Whether Justice Gorsuch would view Abood as a “grave error” in the Court’s jurisprudence is not entirely
clear from his First Amendment cases, which simply did not address the issue of compelled union dues. In
the context of government limits on campaign contributions, the newest Associate Justice found common
ground among the parties in the view that political contributions implicate (in the Supreme Court’s
words) a “basic constitutional freedom” derived from the First Amendment’s protections of freedom of
speech and association. But even if Justice Gorsuch regards the inverse as true—that compelled
contributions implicate core First Amendment freedoms—it is not a foregone conclusion that the
Associate Justice will adopt Janus’s view of the case because he has not yet written or otherwise
commented on the specific concerns that justified compelled subsidization in Abood—i.e., the labor peace
and free rider concerns.
Significance of the Decision. Briefing in Janus is ongoing, but to date, nineteen states, eighteen
organizations, and seven individuals have filed or joined amicus briefs in the case, signaling the
significance of the decision to a range of stakeholders. The Janus case also has important implications for
the roughly 6.7 million state and local government employees who are represented by unions, many of
whom reside in states that authorize the assessment of agency fees for non-member, represented
employees. Many opponents of Abood argue that if the decision is allowed to stand, it will continue to
result in an impermissible infringement of employees’ First Amendment rights. Abood supporters argue
that agency fees are necessary for public sector unions to perform as effective bargaining representatives,
and that overruling Abood will lead quickly to free-rider problems, creating tension between dues-paying
and non–dues-paying employees and disrupting the stability of labor relations. Opponents counter that
such threats to union membership and budgets are overstated, citing examples from jurisdictions that do
not allow agency shops. Still, some commentators have posited that partisan motivations lurk behind the
legal and policy debates over agency fees, with left-leaning public sector unions pitted against more
conservative groups backing non-union employees.

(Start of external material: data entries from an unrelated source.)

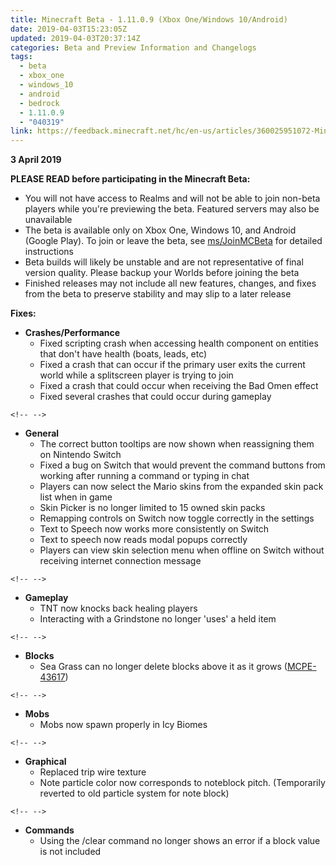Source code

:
 ```yaml
---
title: Minecraft Beta - 1.11.0.9 (Xbox One/Windows 10/Android)
date: 2019-04-03T15:23:05Z
updated: 2019-04-03T20:37:14Z
categories: Beta and Preview Information and Changelogs
tags:
  - beta
  - xbox_one
  - windows_10
  - android
  - bedrock
  - 1.11.0.9
  - "040319"
link: https://feedback.minecraft.net/hc/en-us/articles/360025951072-Minecraft-Beta-1-11-0-9-Xbox-One-Windows-10-Android-
---
```


**3 April 2019**

**PLEASE READ before participating in the Minecraft Beta:**

-   You will not have access to Realms and will not be able to join non-beta players while you\'re previewing the beta. Featured servers may also be unavailable
-   The beta is available only on Xbox One, Windows 10, and Android (Google Play). To join or leave the beta, see [ms/JoinMCBeta](http://aka.ms/JoinMCBeta) for detailed instructions
-   Beta builds will likely be unstable and are not representative of final version quality. Please backup your Worlds before joining the beta
-   Finished releases may not include all new features, changes, and fixes from the beta to preserve stability and may slip to a later release

**Fixes:**

-   **Crashes/Performance**
    -   Fixed scripting crash when accessing health component on entities that don\'t have health (boats, leads, etc) 
    -   Fixed a crash that can occur if the primary user exits the current world while a splitscreen player is trying to join 
    -   Fixed a crash that could occur when receiving the Bad Omen effect 
    -   Fixed several crashes that could occur during gameplay 

```{=html}
<!-- -->
```
-   **General**
    -   The correct button tooltips are now shown when reassigning them on Nintendo Switch 
    -   Fixed a bug on Switch that would prevent the command buttons from working after running a command or typing in chat
    -   Players can now select the Mario skins from the expanded skin pack list when in game 
    -   Skin Picker is no longer limited to 15 owned skin packs 
    -   Remapping controls on Switch now toggle correctly in the settings 
    -   Text to Speech now works more consistently on Switch 
    -   Text to speech now reads modal popups correctly
    -   Players can view skin selection menu when offline on Switch without receiving internet connection message  

```{=html}
<!-- -->
```
-   **Gameplay**
    -   TNT now knocks back healing players 
    -   Interacting with a Grindstone no longer \'uses\' a held item 

```{=html}
<!-- -->
```
-   **Blocks**
    -   Sea Grass can no longer delete blocks above it as it grows ([MCPE-43617](https://bugs.mojang.com/browse/MCPE-43617))

```{=html}
<!-- -->
```
-   **Mobs**
    -   Mobs now spawn properly in Icy Biomes

```{=html}
<!-- -->
```
-   **Graphical**
    -   Replaced trip wire texture 
    -   Note particle color now corresponds to noteblock pitch. (Temporarily reverted to old particle system for note block)

```{=html}
<!-- -->
```
-   **Commands**
    -   Using the /clear command no longer shows an error if a block value is not included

In addition to the concerns noted above, Janus raises important considerations for lawmakers and the
judiciary. If the Court upholds Abood, we might expect to see continued litigation in the lower courts over
the permissibility of certain union expenditures and the adequacy of specific union procedures to protect
the rights of objecting employees. There also might be increased pressure on some state legislatures to
ban agency fees altogether. On the other hand, a decision overturning Abood could call into question the
Court’s reasoning in other cases in which the Court applied Abood’s rationale—a concern raised by the
dissent in Harris v. Quinn. For example, the Court has upheld the collection of mandatory state bar dues
for activities germane to regulating the legal profession, as well as assessments charged to California fruit
growers and handlers to cover the costs of generic advertising authorized by Congress.
What’s Next? The Supreme Court likely will elicit more information about the effects of Abood
when it hears arguments (not yet scheduled) in the case, in order to contextualize the speech that
agency fees are said to compel unlawfully and the reliance interests and other stare decisis
considerations that may militate against dismantling Abood’s test.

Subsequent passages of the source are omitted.